Snowflake Summit 2024: The Rise of AI Data Cloud

Sanjeev Mohan
11 min readJun 11, 2024

--

The pendulum swings relentlessly. A common theme is emerging after talking to many customers: they are once again asking for an integrated and simplified data platform, without having to stitch multiple disparate software products. Call it a hangover from the drunkenness of Modern Data Stack. The integrated data platform is also core to enterprise architecture for achieving intelligent data applications beyond traditional analytics.

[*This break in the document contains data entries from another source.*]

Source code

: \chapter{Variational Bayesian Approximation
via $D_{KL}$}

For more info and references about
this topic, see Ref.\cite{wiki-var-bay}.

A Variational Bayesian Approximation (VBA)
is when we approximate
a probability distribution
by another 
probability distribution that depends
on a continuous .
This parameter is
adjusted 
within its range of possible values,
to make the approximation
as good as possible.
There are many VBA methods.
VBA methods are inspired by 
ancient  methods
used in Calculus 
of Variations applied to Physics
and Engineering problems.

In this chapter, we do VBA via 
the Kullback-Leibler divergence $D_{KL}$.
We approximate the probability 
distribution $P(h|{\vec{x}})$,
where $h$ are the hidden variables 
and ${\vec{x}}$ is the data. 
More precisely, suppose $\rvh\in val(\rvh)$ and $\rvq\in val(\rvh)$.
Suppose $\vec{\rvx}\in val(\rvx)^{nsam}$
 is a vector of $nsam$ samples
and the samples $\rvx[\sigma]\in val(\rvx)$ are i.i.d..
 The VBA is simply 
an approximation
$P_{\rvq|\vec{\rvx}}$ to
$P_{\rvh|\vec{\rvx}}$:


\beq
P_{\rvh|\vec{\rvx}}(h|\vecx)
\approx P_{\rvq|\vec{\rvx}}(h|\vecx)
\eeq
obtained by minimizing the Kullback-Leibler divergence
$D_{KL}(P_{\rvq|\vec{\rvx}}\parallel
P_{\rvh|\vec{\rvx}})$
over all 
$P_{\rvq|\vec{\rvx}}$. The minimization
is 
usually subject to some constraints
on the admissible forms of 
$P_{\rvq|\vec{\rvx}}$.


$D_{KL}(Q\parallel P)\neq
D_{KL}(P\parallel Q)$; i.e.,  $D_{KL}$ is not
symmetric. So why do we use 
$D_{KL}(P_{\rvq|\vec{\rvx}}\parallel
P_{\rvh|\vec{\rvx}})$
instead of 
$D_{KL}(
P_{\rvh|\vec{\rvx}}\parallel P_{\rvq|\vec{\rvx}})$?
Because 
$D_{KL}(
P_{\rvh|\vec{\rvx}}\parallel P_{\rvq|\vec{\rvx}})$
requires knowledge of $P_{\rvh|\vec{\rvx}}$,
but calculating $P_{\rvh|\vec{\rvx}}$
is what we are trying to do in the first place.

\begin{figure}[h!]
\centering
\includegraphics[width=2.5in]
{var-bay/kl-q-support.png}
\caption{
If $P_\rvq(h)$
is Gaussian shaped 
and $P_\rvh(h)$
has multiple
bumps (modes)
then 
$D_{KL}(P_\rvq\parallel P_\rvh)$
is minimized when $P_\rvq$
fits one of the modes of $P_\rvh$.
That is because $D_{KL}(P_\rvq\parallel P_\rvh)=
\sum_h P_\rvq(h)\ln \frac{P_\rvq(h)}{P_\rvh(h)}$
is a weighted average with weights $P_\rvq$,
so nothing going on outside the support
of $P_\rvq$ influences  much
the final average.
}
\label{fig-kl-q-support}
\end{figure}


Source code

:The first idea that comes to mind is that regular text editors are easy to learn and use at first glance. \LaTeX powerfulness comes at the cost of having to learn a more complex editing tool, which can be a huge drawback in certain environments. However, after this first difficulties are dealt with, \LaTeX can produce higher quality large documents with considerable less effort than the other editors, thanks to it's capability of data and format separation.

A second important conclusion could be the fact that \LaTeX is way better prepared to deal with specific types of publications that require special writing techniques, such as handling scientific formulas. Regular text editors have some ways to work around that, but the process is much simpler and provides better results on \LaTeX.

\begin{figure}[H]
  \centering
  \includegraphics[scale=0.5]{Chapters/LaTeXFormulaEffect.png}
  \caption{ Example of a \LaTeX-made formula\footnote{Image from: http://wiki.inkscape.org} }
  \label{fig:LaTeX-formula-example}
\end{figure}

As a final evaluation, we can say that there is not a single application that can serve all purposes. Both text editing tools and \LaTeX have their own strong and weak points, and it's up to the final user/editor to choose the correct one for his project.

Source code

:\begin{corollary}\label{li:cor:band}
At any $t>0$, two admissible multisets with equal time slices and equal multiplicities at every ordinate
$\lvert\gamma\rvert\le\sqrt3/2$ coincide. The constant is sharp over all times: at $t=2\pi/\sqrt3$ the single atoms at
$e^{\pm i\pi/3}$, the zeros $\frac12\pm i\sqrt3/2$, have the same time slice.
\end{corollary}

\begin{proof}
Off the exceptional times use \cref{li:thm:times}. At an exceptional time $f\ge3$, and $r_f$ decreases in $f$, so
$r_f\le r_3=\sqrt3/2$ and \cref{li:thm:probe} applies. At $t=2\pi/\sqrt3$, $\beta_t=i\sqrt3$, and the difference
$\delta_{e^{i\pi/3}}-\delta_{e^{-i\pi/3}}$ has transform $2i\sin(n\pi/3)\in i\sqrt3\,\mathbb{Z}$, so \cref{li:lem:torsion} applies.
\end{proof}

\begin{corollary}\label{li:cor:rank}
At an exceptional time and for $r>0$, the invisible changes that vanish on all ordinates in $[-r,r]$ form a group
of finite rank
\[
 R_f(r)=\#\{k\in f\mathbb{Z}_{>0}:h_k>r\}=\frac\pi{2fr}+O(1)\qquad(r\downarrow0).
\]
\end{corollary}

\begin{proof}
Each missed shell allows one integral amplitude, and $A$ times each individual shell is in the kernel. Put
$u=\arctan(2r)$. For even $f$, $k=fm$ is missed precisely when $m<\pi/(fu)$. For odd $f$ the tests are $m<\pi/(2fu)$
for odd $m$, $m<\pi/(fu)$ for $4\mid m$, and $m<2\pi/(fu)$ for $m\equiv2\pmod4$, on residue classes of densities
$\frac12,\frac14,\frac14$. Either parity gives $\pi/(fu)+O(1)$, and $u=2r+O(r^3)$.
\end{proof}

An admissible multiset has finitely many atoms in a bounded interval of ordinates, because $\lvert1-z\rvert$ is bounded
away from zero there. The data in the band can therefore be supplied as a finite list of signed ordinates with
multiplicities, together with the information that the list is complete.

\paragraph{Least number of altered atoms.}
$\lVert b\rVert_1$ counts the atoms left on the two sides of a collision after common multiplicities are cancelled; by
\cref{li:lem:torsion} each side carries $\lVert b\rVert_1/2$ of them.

However, there is a twist to this — interoperability. To better prepare for pendulum swings, users want their platform to adopt open standards so that there is some semblance of future-proofing.

Snowflake Summit 2024 reflected this sentiment as it showcased its deep commitment to data and AI. The key highlights are:

  1. Snowflake is expanding its appeal beyond the core data analyst persona. In the last few years, it added app development capabilities. Now, it’s adding more data science, operational, and governance features through conversational interfaces.
  2. Snowflake is not only going wider, but it is also adding capabilities vertically. This includes more foundational capabilities that are starting to encroach into its ecosystem. However, the ecosystem is so large, we can expect it to grow even further. Some vendors are delighted as their category is now getting elevated by increased focus from Snowflake, like DataOps.
  3. While Snowflake is expanding the platform capabilities beyond the core data platform for analysts, there is a gap between market perception and its messaging and positioning. The market still perceives Snowflake as being behind in data science and at higher cost, although it has made positive strides in both directions.

In this document, we examine key announcements and its impact on customers and the industry. Like the 2023 Snowflake Summit blog, this document does not specify the latest availability status (private preview, public preview, or general availability) of the new announcements.

Data Management

Snowflake’s north star is that they handle both structured and unstructured data, with discovery and governance, and at the most optimal cost performance. The latter is handled through Document AI which provides a workflow to parse PDFs. This technology is based on the August 2022 acquisition of Poland-based Applica and has been enhanced by Snowflake’s Arctic LLMs. In fact, it uses Arctic TILT — a mere 0.8B parameter model with very high benchmark rating. More on the Arctic LLMs later in the document.

Managed Iceberg Tables went GA at the Summit. They are optimized to have comparable performance as native tables. However, this year Snowflake also announced the ability to use any compute analytical engine that supports the Iceberg format.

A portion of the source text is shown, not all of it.